Cystine showed causal effects on a dozen of nasal microbiota and pathways (Fig. 6b). Cystine is a major nutrient and multiple bacterial species could metabolize cysteine into H2S48,49. Cystine was remarkably associated with increased abundances of four bacteria, S. grimesii, Y. regensburgei, E. bruuniana and E. miricola in the observational analysis (BH-adjusted p = 6.13 × 10− 18 ~ 1.08 × 10− 26). Cystine also causally influenced these four bacteria in the MR analysis (p = 0.014 ~ 0.004). Moreover, the growth of these four bacteria could be well predicted under a given cysteine environment in simulations that used the gapseq model50 (Supplementary Fig. 16).
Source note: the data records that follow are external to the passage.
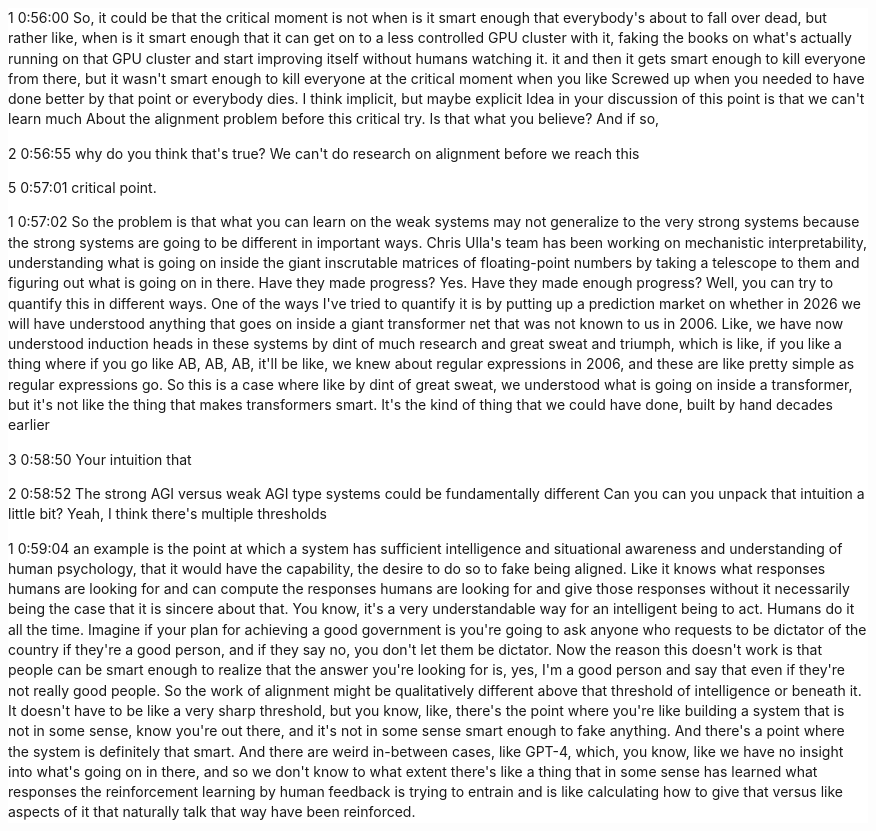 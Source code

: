 1
0:56:00
So, it could be that the critical moment is not when is it smart enough that everybody's about to fall over dead, but rather like, when is it smart enough that it can get on to a less controlled GPU cluster with it, faking the books on what's actually running on that GPU cluster and start improving itself without humans watching it. it and then it gets smart enough to kill everyone from there, but it wasn't smart enough to kill everyone at the critical moment when you like Screwed up when you needed to have done better by that point or everybody dies. I think implicit, but maybe explicit Idea in your discussion of this point is that we can't learn much About the alignment problem before this critical try. Is that what you believe? And if so,

2
0:56:55
why do you think that's true? We can't do research on alignment before we reach this

5
0:57:01
critical point.

1
0:57:02
So the problem is that what you can learn on the weak systems may not generalize to the very strong systems because the strong systems are going to be different in important ways. Chris Ulla's team has been working on mechanistic interpretability, understanding what is going on inside the giant inscrutable matrices of floating-point numbers by taking a telescope to them and figuring out what is going on in there. Have they made progress? Yes. Have they made enough progress? Well, you can try to quantify this in different ways. One of the ways I've tried to quantify it is by putting up a prediction market on whether in 2026 we will have understood anything that goes on inside a giant transformer net that was not known to us in 2006. Like, we have now understood induction heads in these systems by dint of much research and great sweat and triumph, which is like, if you like a thing where if you go like AB, AB, AB, it'll be like, we knew about regular expressions in 2006, and these are like pretty simple as regular expressions go. So this is a case where like by dint of great sweat, we understood what is going on inside a transformer, but it's not like the thing that makes transformers smart. It's the kind of thing that we could have done, built by hand decades earlier

3
0:58:50
Your intuition that

2
0:58:52
The strong AGI versus weak AGI type systems could be fundamentally different Can you can you unpack that intuition a little bit? Yeah, I think there's multiple thresholds

1
0:59:04
an example is the point at which a system has sufficient intelligence and situational awareness and understanding of human psychology, that it would have the capability, the desire to do so to fake being aligned. Like it knows what responses humans are looking for and can compute the responses humans are looking for and give those responses without it necessarily being the case that it is sincere about that. You know, it's a very understandable way for an intelligent being to act. Humans do it all the time. Imagine if your plan for achieving a good government is you're going to ask anyone who requests to be dictator of the country if they're a good person, and if they say no, you don't let them be dictator. Now the reason this doesn't work is that people can be smart enough to realize that the answer you're looking for is, yes, I'm a good person and say that even if they're not really good people. So the work of alignment might be qualitatively different above that threshold of intelligence or beneath it. It doesn't have to be like a very sharp threshold, but you know, like, there's the point where you're like building a system that is not in some sense, know you're out there, and it's not in some sense smart enough to fake anything. And there's a point where the system is definitely that smart. And there are weird in-between cases, like GPT-4, which, you know, like we have no insight into what's going on in there, and so we don't know to what extent there's like a thing that in some sense has learned what responses the reinforcement learning by human feedback is trying to entrain and is like calculating how to give that versus like aspects of it that naturally talk that way have been reinforced.

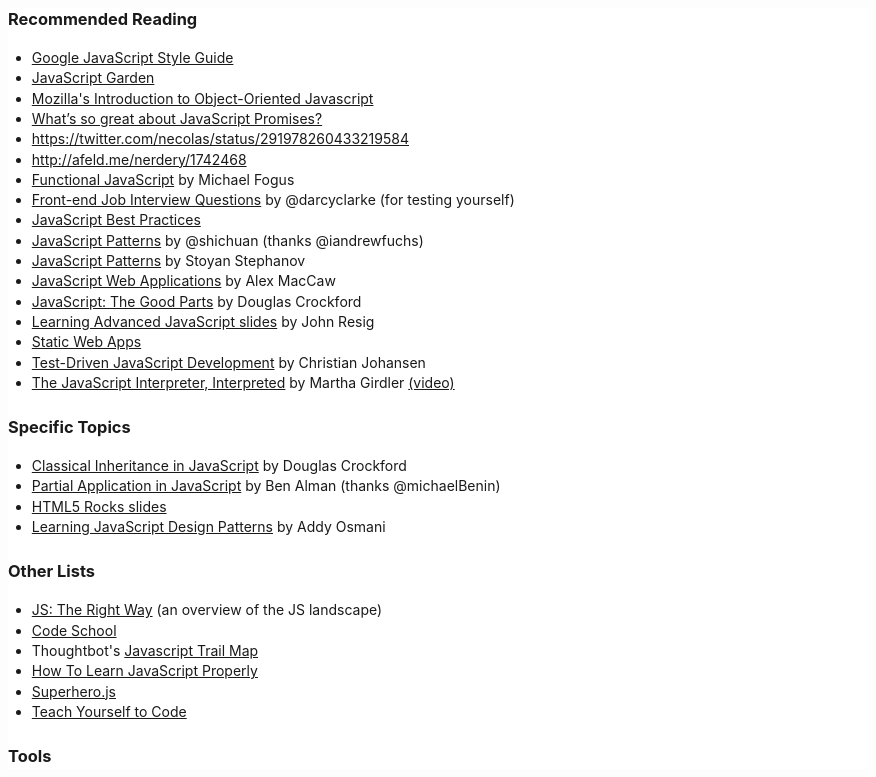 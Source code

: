 ### Recommended Reading

* [Google JavaScript Style Guide](http://google-styleguide.googlecode.com/svn/trunk/javascriptguide.xml)
* [JavaScript Garden](http://bonsaiden.github.com/JavaScript-Garden/)
* [Mozilla's Introduction to Object-Oriented Javascript](https://developer.mozilla.org/en-US/docs/Web/JavaScript/Introduction_to_Object-Oriented_JavaScript)
* [What’s so great about JavaScript Promises?](http://blog.parse.com/learn/engineering/whats-so-great-about-javascript-promises/)
* https://twitter.com/necolas/status/291978260433219584
* http://afeld.me/nerdery/1742468
* [Functional JavaScript](http://shop.oreilly.com/product/0636920028857.do) by Michael Fogus
* [Front-end Job Interview Questions](https://github.com/h5bp/Front-end-Developer-Interview-Questions) by @darcyclarke (for testing yourself)
* [JavaScript Best Practices](http://www.thinkful.com/learn/javascript-best-practices-1/)
* [JavaScript Patterns](http://shichuan.github.io/javascript-patterns/) by @shichuan (thanks @iandrewfuchs)
* [JavaScript Patterns](http://www.amazon.com/JavaScript-Patterns-Stoyan-Stefanov/dp/0596806752) by Stoyan Stephanov
* [JavaScript Web Applications](http://www.amazon.com/JavaScript-Web-Applications-Alex-MacCaw/dp/144930351X/) by Alex MacCaw
* [JavaScript: The Good Parts](http://www.amazon.com/JavaScript-Good-Parts-Douglas-Crockford/dp/0596517742) by Douglas Crockford
* [Learning Advanced JavaScript slides](http://ejohn.org/apps/learn/) by John Resig
* [Static Web Apps](http://www.staticapps.org/)
* [Test-Driven JavaScript Development](http://www.amazon.com/Test-Driven-JavaScript-Development-Developers-Library/dp/0321683919) by Christian Johansen
* [The JavaScript Interpreter, Interpreted](http://www.slideshare.net/marthakelly/js-interpreter-interpreted) by Martha Girdler [(video)](https://www.youtube.com/watch?v=iSxNCYcPAFk)

### Specific Topics

* [Classical Inheritance in JavaScript](http://www.crockford.com/javascript/inheritance.html) by Douglas Crockford
* [Partial Application in JavaScript](http://benalman.com/news/2012/09/partial-application-in-javascript/) by Ben Alman (thanks @michaelBenin)
* [HTML5 Rocks slides](http://slides.html5rocks.com/)
* [Learning JavaScript Design Patterns](http://addyosmani.com/resources/essentialjsdesignpatterns/book/) by Addy Osmani

### Other Lists

* [JS: The Right Way](http://www.jstherightway.org/) (an overview of the JS landscape)
* [Code School](https://www.codeschool.com/paths/javascript)
* Thoughtbot's [Javascript Trail Map](https://upcase.com/javascript)
* [How To Learn JavaScript Properly](http://javascriptissexy.com/how-to-learn-javascript-properly/)
* [Superhero.js](http://superherojs.com)
* [Teach Yourself to Code](http://teachyourselftocode.com/javascript)

### Tools

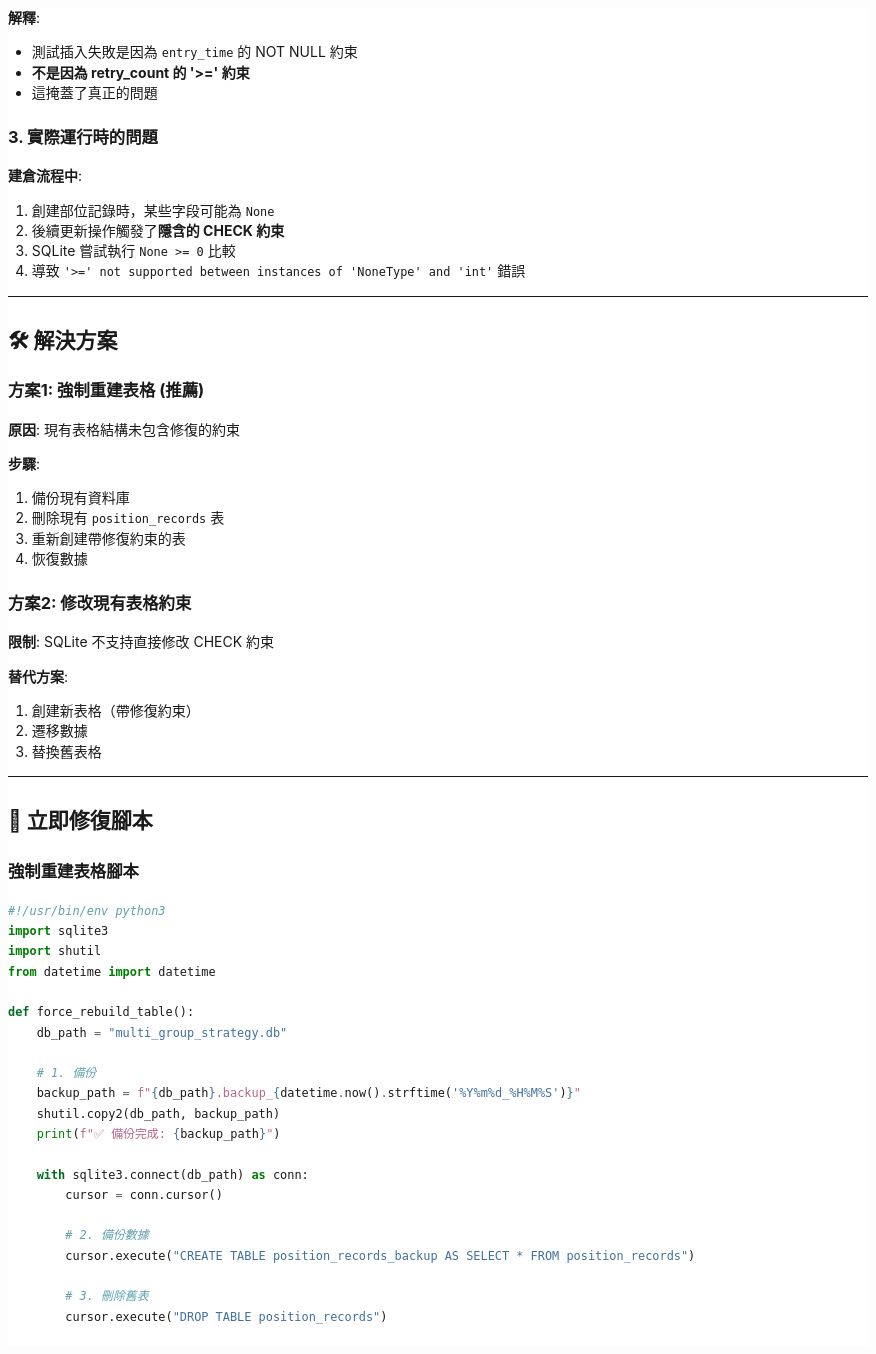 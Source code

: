 **解釋**:
- 測試插入失敗是因為 `entry_time` 的 NOT NULL 約束
- **不是因為 retry_count 的 '>=' 約束**
- 這掩蓋了真正的問題

### 3. 實際運行時的問題

**建倉流程中**:
1. 創建部位記錄時，某些字段可能為 `None`
2. 後續更新操作觸發了**隱含的 CHECK 約束**
3. SQLite 嘗試執行 `None >= 0` 比較
4. 導致 `'>=' not supported between instances of 'NoneType' and 'int'` 錯誤

---

## 🛠️ 解決方案

### 方案1: 強制重建表格 (推薦)

**原因**: 現有表格結構未包含修復的約束

**步驟**:
1. 備份現有資料庫
2. 刪除現有 `position_records` 表
3. 重新創建帶修復約束的表
4. 恢復數據

### 方案2: 修改現有表格約束

**限制**: SQLite 不支持直接修改 CHECK 約束

**替代方案**: 
1. 創建新表格（帶修復約束）
2. 遷移數據
3. 替換舊表格

---

## 🚀 立即修復腳本

### 強制重建表格腳本

```python
#!/usr/bin/env python3
import sqlite3
import shutil
from datetime import datetime

def force_rebuild_table():
    db_path = "multi_group_strategy.db"
    
    # 1. 備份
    backup_path = f"{db_path}.backup_{datetime.now().strftime('%Y%m%d_%H%M%S')}"
    shutil.copy2(db_path, backup_path)
    print(f"✅ 備份完成: {backup_path}")
    
    with sqlite3.connect(db_path) as conn:
        cursor = conn.cursor()
        
        # 2. 備份數據
        cursor.execute("CREATE TABLE position_records_backup AS SELECT * FROM position_records")
        
        # 3. 刪除舊表
        cursor.execute("DROP TABLE position_records")
        
``` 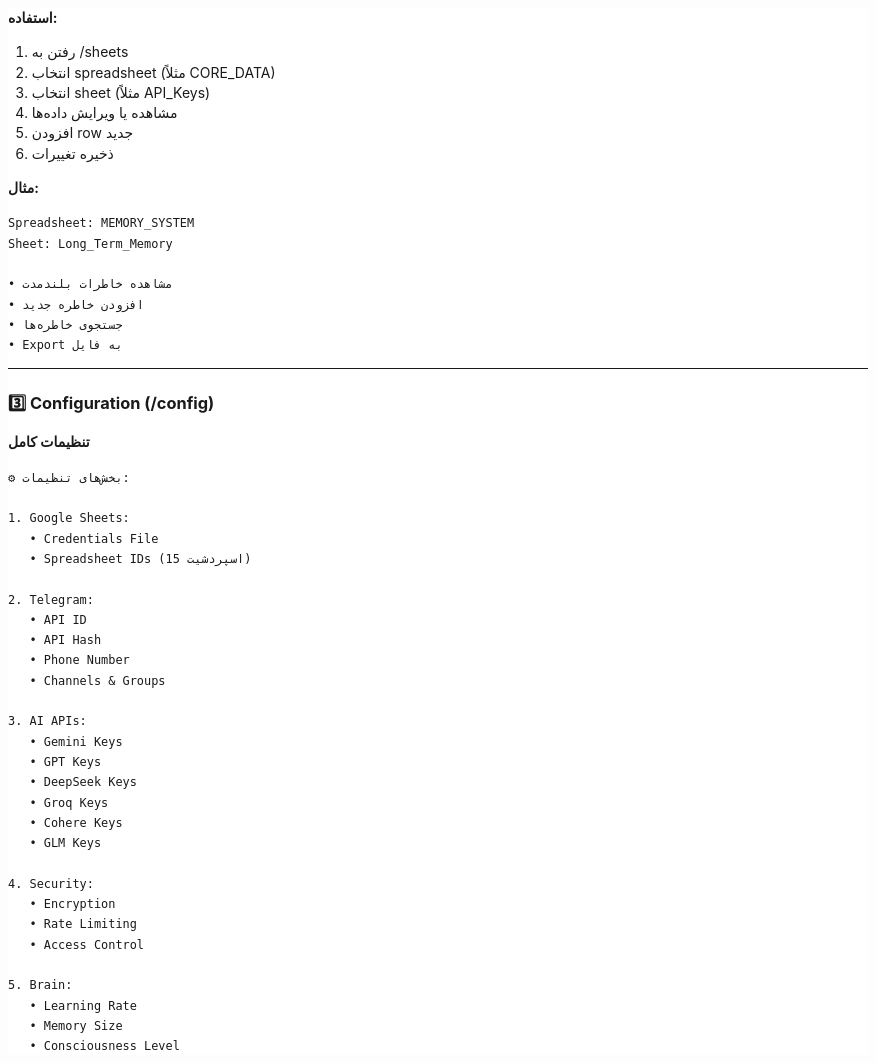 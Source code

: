 **استفاده:**
1. رفتن به /sheets
2. انتخاب spreadsheet (مثلاً CORE_DATA)
3. انتخاب sheet (مثلاً API_Keys)
4. مشاهده یا ویرایش داده‌ها
5. افزودن row جدید
6. ذخیره تغییرات

**مثال:**
```
Spreadsheet: MEMORY_SYSTEM
Sheet: Long_Term_Memory

• مشاهده خاطرات بلندمدت
• افزودن خاطره جدید
• جستجوی خاطره‌ها
• Export به فایل
```

---

### 3️⃣ Configuration (/config)

**تنظیمات کامل**

```
⚙️ بخش‌های تنظیمات:

1. Google Sheets:
   • Credentials File
   • Spreadsheet IDs (15 اسپردشیت)

2. Telegram:
   • API ID
   • API Hash
   • Phone Number
   • Channels & Groups

3. AI APIs:
   • Gemini Keys
   • GPT Keys
   • DeepSeek Keys
   • Groq Keys
   • Cohere Keys
   • GLM Keys

4. Security:
   • Encryption
   • Rate Limiting
   • Access Control

5. Brain:
   • Learning Rate
   • Memory Size
   • Consciousness Level
```
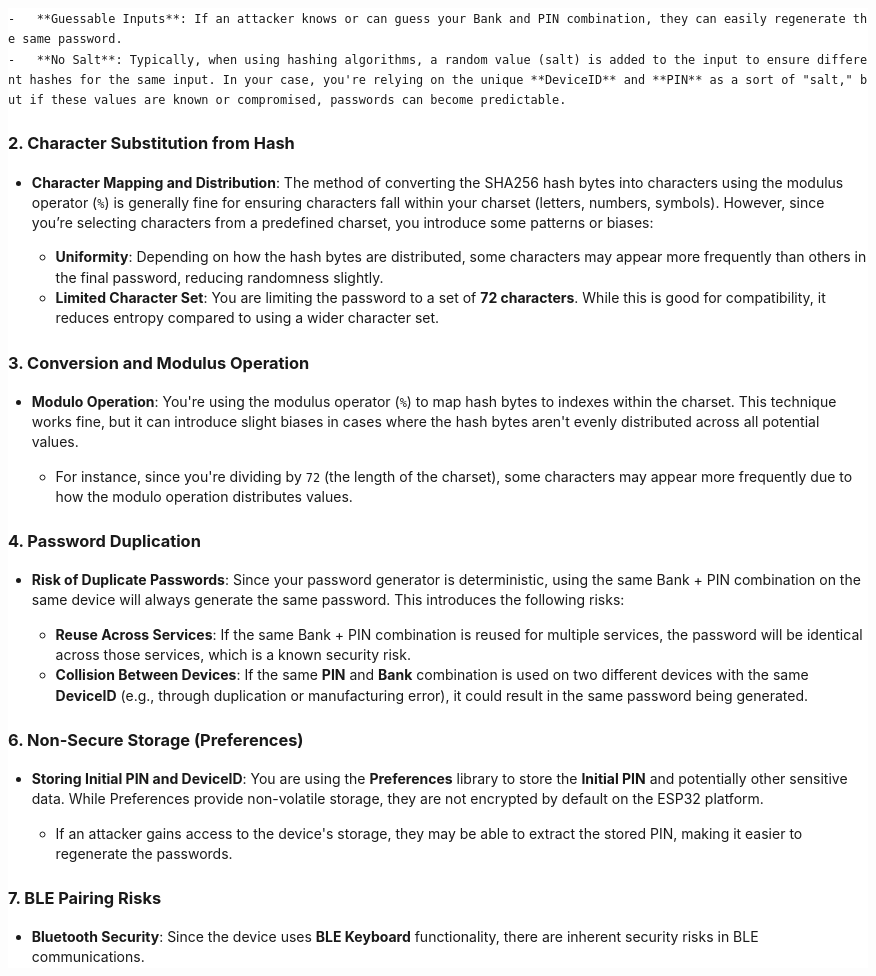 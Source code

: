     -   **Guessable Inputs**: If an attacker knows or can guess your Bank and PIN combination, they can easily regenerate the same password.
    -   **No Salt**: Typically, when using hashing algorithms, a random value (salt) is added to the input to ensure different hashes for the same input. In your case, you're relying on the unique **DeviceID** and **PIN** as a sort of "salt," but if these values are known or compromised, passwords can become predictable.
    
### 2. **Character Substitution from Hash**

-   **Character Mapping and Distribution**: The method of converting the SHA256 hash bytes into characters using the modulus operator (`%`) is generally fine for ensuring characters fall within your charset (letters, numbers, symbols). However, since you’re selecting characters from a predefined charset, you  introduce some patterns or biases:
    
    -   **Uniformity**: Depending on how the hash bytes are distributed, some characters may appear more frequently than others in the final password, reducing randomness slightly.
    -   **Limited Character Set**: You are limiting the password to a set of **72 characters**. While this is good for compatibility, it reduces entropy compared to using a wider character set.

### 3. **Conversion and Modulus Operation**

-   **Modulo Operation**: You're using the modulus operator (`%`) to map hash bytes to indexes within the charset. This technique works fine, but it can introduce slight biases in cases where the hash bytes aren't evenly distributed across all potential values.
    
    -   For instance, since you're dividing by `72` (the length of the charset), some characters may appear more frequently due to how the modulo operation distributes values.
    
### 4. **Password Duplication**

-   **Risk of Duplicate Passwords**: Since your password generator is deterministic, using the same Bank + PIN combination on the same device will always generate the same password. This introduces the following risks:
    
    -   **Reuse Across Services**: If the same Bank + PIN combination is reused for multiple services, the password will be identical across those services, which is a known security risk.
    -   **Collision Between Devices**: If the same **PIN** and **Bank** combination is used on two different devices with the same **DeviceID** (e.g., through duplication or manufacturing error), it could result in the same password being generated.
    
### 6. **Non-Secure Storage (Preferences)**

-   **Storing Initial PIN and DeviceID**: You are using the **Preferences** library to store the **Initial PIN** and potentially other sensitive data. While Preferences provide non-volatile storage, they are not encrypted by default on the ESP32 platform.
    
    -   If an attacker gains access to the device's storage, they may be able to extract the stored PIN, making it easier to regenerate the passwords.
    
### 7. **BLE Pairing Risks**

-   **Bluetooth Security**: Since the device uses **BLE Keyboard** functionality, there are inherent security risks in BLE communications.
     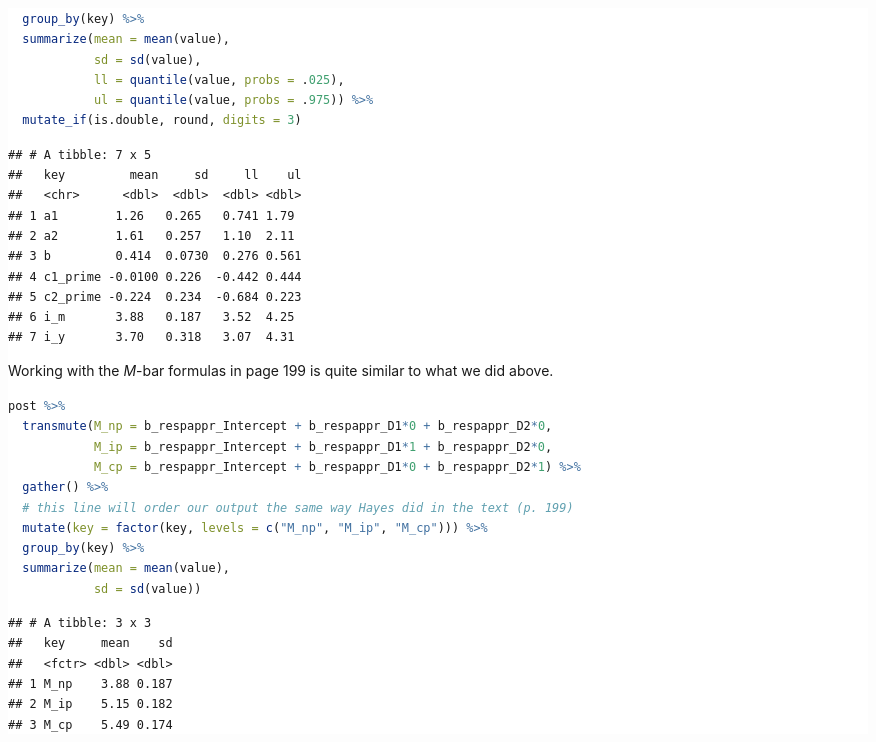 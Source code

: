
 ``` r
  group_by(key) %>% 
  summarize(mean = mean(value),
            sd = sd(value),
            ll = quantile(value, probs = .025),
            ul = quantile(value, probs = .975)) %>% 
  mutate_if(is.double, round, digits = 3)
```

    ## # A tibble: 7 x 5
    ##   key         mean     sd     ll    ul
    ##   <chr>      <dbl>  <dbl>  <dbl> <dbl>
    ## 1 a1        1.26   0.265   0.741 1.79 
    ## 2 a2        1.61   0.257   1.10  2.11 
    ## 3 b         0.414  0.0730  0.276 0.561
    ## 4 c1_prime -0.0100 0.226  -0.442 0.444
    ## 5 c2_prime -0.224  0.234  -0.684 0.223
    ## 6 i_m       3.88   0.187   3.52  4.25 
    ## 7 i_y       3.70   0.318   3.07  4.31

Working with the *M*-bar formulas in page 199 is quite similar to what we did above.

``` r
post %>% 
  transmute(M_np = b_respappr_Intercept + b_respappr_D1*0 + b_respappr_D2*0,
            M_ip = b_respappr_Intercept + b_respappr_D1*1 + b_respappr_D2*0,
            M_cp = b_respappr_Intercept + b_respappr_D1*0 + b_respappr_D2*1) %>% 
  gather() %>%
  # this line will order our output the same way Hayes did in the text (p. 199)
  mutate(key = factor(key, levels = c("M_np", "M_ip", "M_cp"))) %>% 
  group_by(key) %>% 
  summarize(mean = mean(value),
            sd = sd(value))
```

    ## # A tibble: 3 x 3
    ##   key     mean    sd
    ##   <fctr> <dbl> <dbl>
    ## 1 M_np    3.88 0.187
    ## 2 M_ip    5.15 0.182
    ## 3 M_cp    5.49 0.174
Compared to the four bacteria, Streptococcus oralis that showed no correlation with the cystine level in the observational and MR analysis was not influenced by adding the cystine in the simulation (Supplementary Fig. 16). In addition to the cystine, serum aldosterone also increased the abundances of the Elizabethkingia and Serratia spp.. Glutamic acid negatively correlated with the level of PWY-5028: L-histidine degradation II. Cystathionine was positively associated with abundances of three microbial pathways (HISTSYN-PWY: L-histidine biosynthesis, PWY-5097: L-lysine biosynthesis VI, PWY-724: superpathway of L-lysine, L-threonine and L-methionine biosynthesis II). Refined amine base succinate was causally related to an increased abundance of Elizabethkingia miricola. These findings suggest that certain metabolites such as cystine, aldosterone, cystathionine, and glutamic acid play a crucial role in the host metabolism-nasal microbiota interplays.